After the cake has chilled, simple cut off the ends so the inside is nicely visible. Then dust with confectioner’s sugar and sliced strawberries.
I chose to simply dust it with powdered sugar and top it with some strawberry slices. But, you can definitely do a chocolate ganache, more cream cheese filling (omit the strawberries), icing, or whipped cream.
I had so much fun making this strawberry chocolate cake roll! All it takes is a little bit of patience as the cake cools down and chills. This chocolate cake roll is so easy to make too!
How to Store this Cake Roll
Wrap it with plastic wrap and store in the fridge for up to 5 days. Or freeze it for up to 1 month. If freezing, wrap with plastic wrap first and then with aluminum foil to avoid freezer burn.
Now, you all know what I’ll be having for dessert tomorrow! I just really love this recipe! A light cake layer with a delightful strawberry and cream cheese filling inside. I couldn’t be any happier 🙂
Serve it for dessert or for an afternoon stack with a glass of iced tea.
And please pin this recipe for later! 🙂
- Make sure you beat the egg mixture well. I’d recommend an electric mixer for best results.
- Use fresh strawberries! Frozen strawberries are darker in color and can become soggy after they defrost.
- For the cake layer, be sure to line the baking sheet with parchment paper. It will make rolling a lot easier.
- Definitely do not overfill with cream cheese. Use the amount in the recipe for a 9×13 cake layer.
Strawberry Chocolate Roll Cake
This Strawberry Chocolate Roll Cake is perfect for any occasion! A light layer of chocolate cake plus a delightful strawberry cream cheese filling.
- 1/2 cup all-purpose flour
- 1/4 cup unsweetened cocoa powder
- 1/2 teaspoon Kosher salt
- 5 large eggs
- 1/2 cup granulated sugar
- 3 tablespoons unsalted butter, melted and cooled
- 1 teaspoon vanilla extract
Strawberry Cream Cheese Filling
- 1 8 oz package cream cheese
- 1 cup powdered sugar
- 2 tablespoons maple syrup
- 4 tablespoons unsalted butter, softened
- 1/2 cup finely diced strawberries (extra moisture removed using paper towels)
Preheat oven to 400 degrees F.
Coat a 10x15 inch rimmed baking sheet or jelly roll pan with some butter or cooking spray (just enough for parchment paper to stick) and line with parchment paper. This batter makes enough for the right thickness using a 10x15 inch pan.
On a large bowl, mix flour, cocoa powder, and salt until evenly combined. Set aside.
In a medium saucepan, bring some water to simmer (about 1 inch). In a separate large bowl, add eggs and granulated sugar, and place it on top of the saucepan with simmering water, making sure to not let water touch the egg and sugar mixture. Whisk until sugar has dissolved and mixture is evenly combined and warm to the touch. Remove from heat. Add vanilla extract.
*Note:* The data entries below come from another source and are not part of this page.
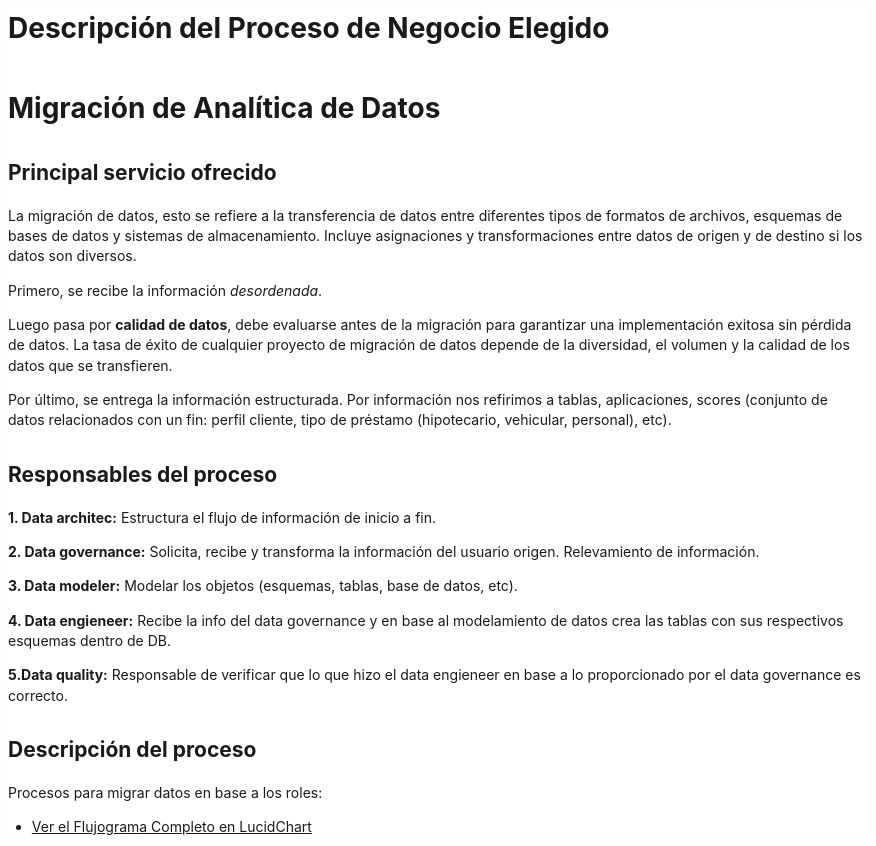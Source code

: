 # Descripción del Proceso de Negocio Elegido

# Migración de Analítica de Datos

## Principal servicio ofrecido

La migración de datos, esto se refiere a la transferencia de datos entre diferentes tipos de formatos de archivos, esquemas de bases de datos y sistemas de almacenamiento. Incluye asignaciones y transformaciones entre datos de origen y de destino si los datos son diversos.

Primero, se recibe la información _desordenada_.

Luego pasa por **calidad de datos**, debe evaluarse antes de la migración para garantizar una implementación exitosa sin pérdida de datos. La tasa de éxito de cualquier proyecto de migración de datos depende de la diversidad, el volumen y la calidad de los datos que se transfieren.

Por último, se entrega la información estructurada. Por información nos refirimos a tablas, aplicaciones, scores (conjunto de datos relacionados con un fin: perfil cliente, tipo de préstamo (hipotecario, vehicular, personal), etc).

## Responsables del proceso

**1. Data architec:** Estructura el flujo de información de inicio a fin.

**2. Data governance:** Solicita, recibe y transforma la información del usuario origen. Relevamiento de información.

**3. Data modeler:** Modelar los objetos (esquemas, tablas, base de datos, etc).

**4. Data engieneer:** Recibe la info del data governance y en base al modelamiento de datos crea las tablas con sus respectivos esquemas dentro de DB.

**5.Data quality:** Responsable de verificar que lo que hizo el data engieneer en base a lo proporcionado por el data governance es correcto.

## Descripción del proceso

Procesos para migrar datos en base a los roles:

- [Ver el Flujograma Completo en LucidChart](https://lucid.app/lucidchart/29fab1dd-40e5-4da9-84bc-d9a41e26717b/edit?viewport_loc=-9379%2C-1461%2C8710%2C3790%2C0_0&invitationId=inv_ad1e5fc2-becf-482e-b4bc-954471623807)
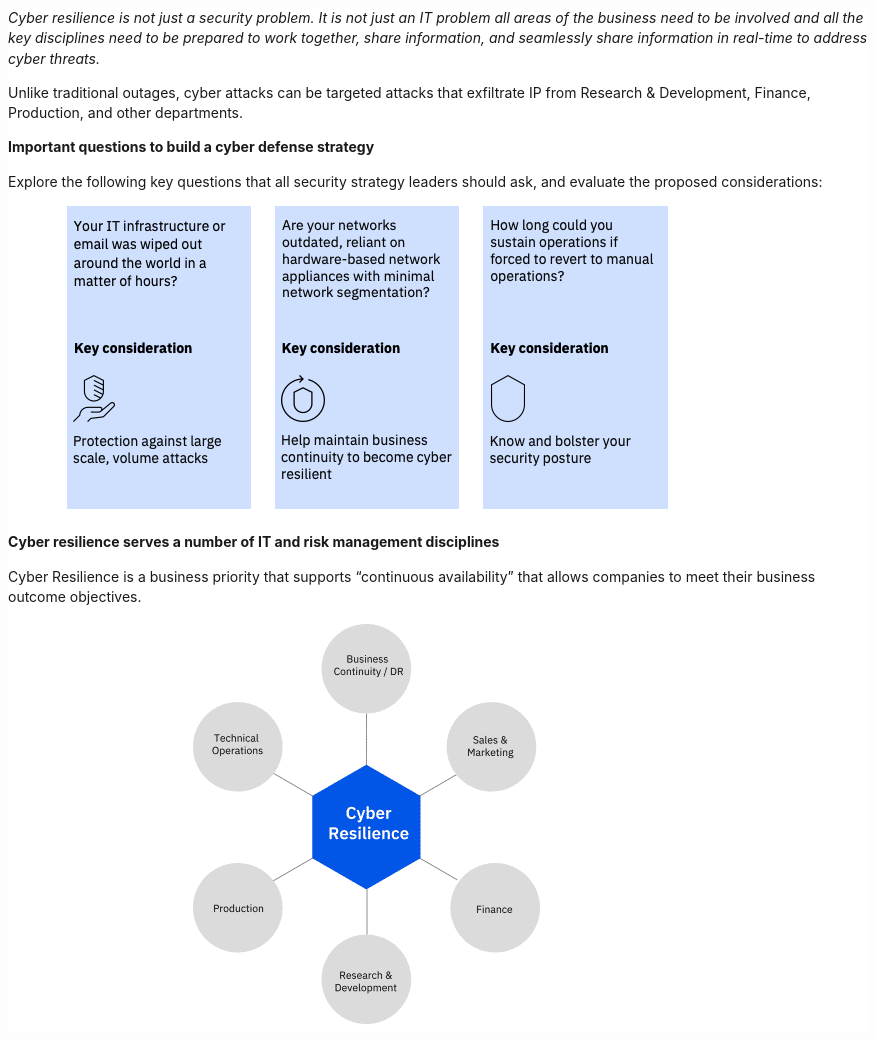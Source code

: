 *Cyber resilience is not just a security problem. It is not just an IT problem all areas of the business need to be involved and all the key disciplines need to be prepared to work together, share information, and seamlessly share information in real-time to address cyber threats.*

Unlike traditional outages, cyber attacks can be targeted attacks that exfiltrate IP from Research & Development, Finance, Production, and other departments.

**Important questions to build a cyber defense strategy**

Explore the following key questions that all security strategy leaders should ask, and evaluate the proposed considerations:

![key considerations](keyConsideration.png)

**Cyber resilience serves a number of IT and risk management disciplines**

Cyber Resilience is a business priority that supports “continuous availability” that allows companies to meet their business outcome objectives.

![Cyber Resilience](resilience.png)
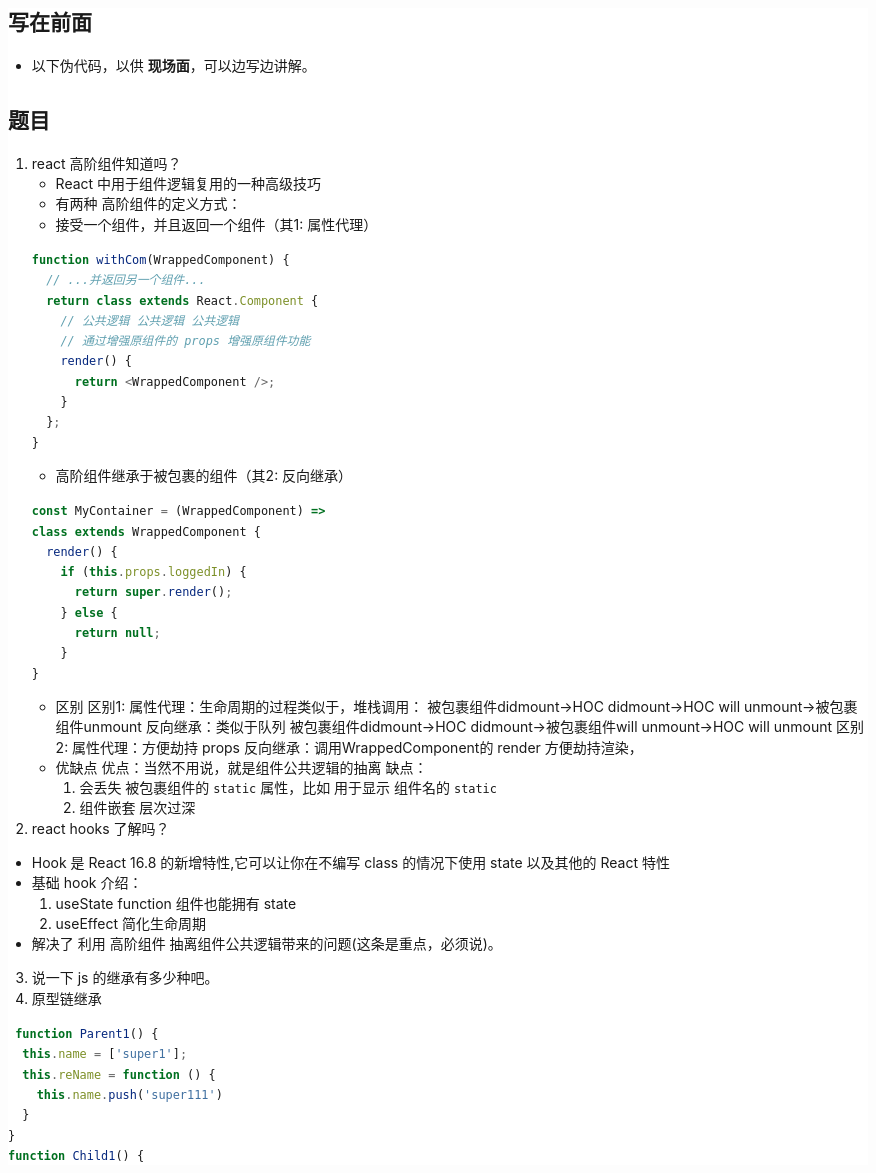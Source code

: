 ## 写在前面
- 以下伪代码，以供 **现场面**，可以边写边讲解。
  
## 题目
1. react 高阶组件知道吗？
   - React 中用于组件逻辑复用的一种高级技巧
   - 有两种 高阶组件的定义方式：
   - 接受一个组件，并且返回一个组件（其1: 属性代理）
    ```js
    function withCom(WrappedComponent) {
      // ...并返回另一个组件...
      return class extends React.Component {
        // 公共逻辑 公共逻辑 公共逻辑
        // 通过增强原组件的 props 增强原组件功能
        render() {
          return <WrappedComponent />;
        }
      };
    }
    ```
    - 高阶组件继承于被包裹的组件（其2: 反向继承）
    ```js
    const MyContainer = (WrappedComponent) => 
    class extends WrappedComponent { 
      render() { 
        if (this.props.loggedIn) { 
          return super.render(); 
        } else { 
          return null; 
        } 
    }
    ```
    - 区别
    区别1:
    属性代理：生命周期的过程类似于，堆栈调用：
    被包裹组件didmount→HOC didmount→HOC will unmount→被包裹组件unmount
    反向继承：类似于队列
    被包裹组件didmount→HOC didmount→被包裹组件will unmount→HOC will unmount
    区别2:
    属性代理：方便劫持 props
    反向继承：调用WrappedComponent的 render 方便劫持渲染，
    - 优缺点
    优点：当然不用说，就是组件公共逻辑的抽离
    缺点：
      1. 会丢失 被包裹组件的 `static` 属性，比如 用于显示 组件名的 `static`
      2. 组件嵌套 层次过深
2. react  hooks 了解吗？
  - Hook 是 React 16.8 的新增特性,它可以让你在不编写 class 的情况下使用 state 以及其他的 React 特性
  - 基础 hook 介绍：
    1. useState function 组件也能拥有 state
    2. useEffect 简化生命周期
  - 解决了 利用 高阶组件 抽离组件公共逻辑带来的问题(这条是重点，必须说)。 
3. 说一下 js 的继承有多少种吧。
  1. 原型链继承
  ```js
   function Parent1() {
    this.name = ['super1'];
    this.reName = function () {
      this.name.push('super111')
    }
  }
  function Child1() {
  ```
Using an electric mixer, beat at high speed for about 5-6 minutes, until some volume is gained and the mixture looks a bit fluffy.
Gradually fold in the dry ingredients mixture using a rubber spatula, until just combined and uniform in color. Add melted and cooled butter (make sure it’s cooled; how butter will deflate the batter) and fold in a few more times to combine.
Pour batter on prepared sheet pan. Spread forming an even thin layer. Bake for about 8-10 minutes, until a toothpick inserted comes out clean and it springs back to the touch.
Carefully, remove cake from pan, leaving parchment paper on. Roll, starting from the short end, and let it stand on a wire rack until cooled, about 1 hour. Once cooled, unroll it and until it is almost flat again.
Make the filling: using an electric mixer, beat the cream cheese, powdered sugar, butter, and maple syrup until light and fluffy. Using a rubber spatula, gently fold in the diced strawberries.
Spread filling over cooled cake evenly, leaving about 1/2 inch on the border. Carefully, roll the cake, starting from the short end. Peel away or remove the parchment paper as you roll.
Once rolled, wrap the cake with plastic wrap and chill in refrigerator for about 1 hour.
Once chilled, unwrap the roll. Cut ends with a sharp knife. Dust with confectioner's sugar and top with strawberries.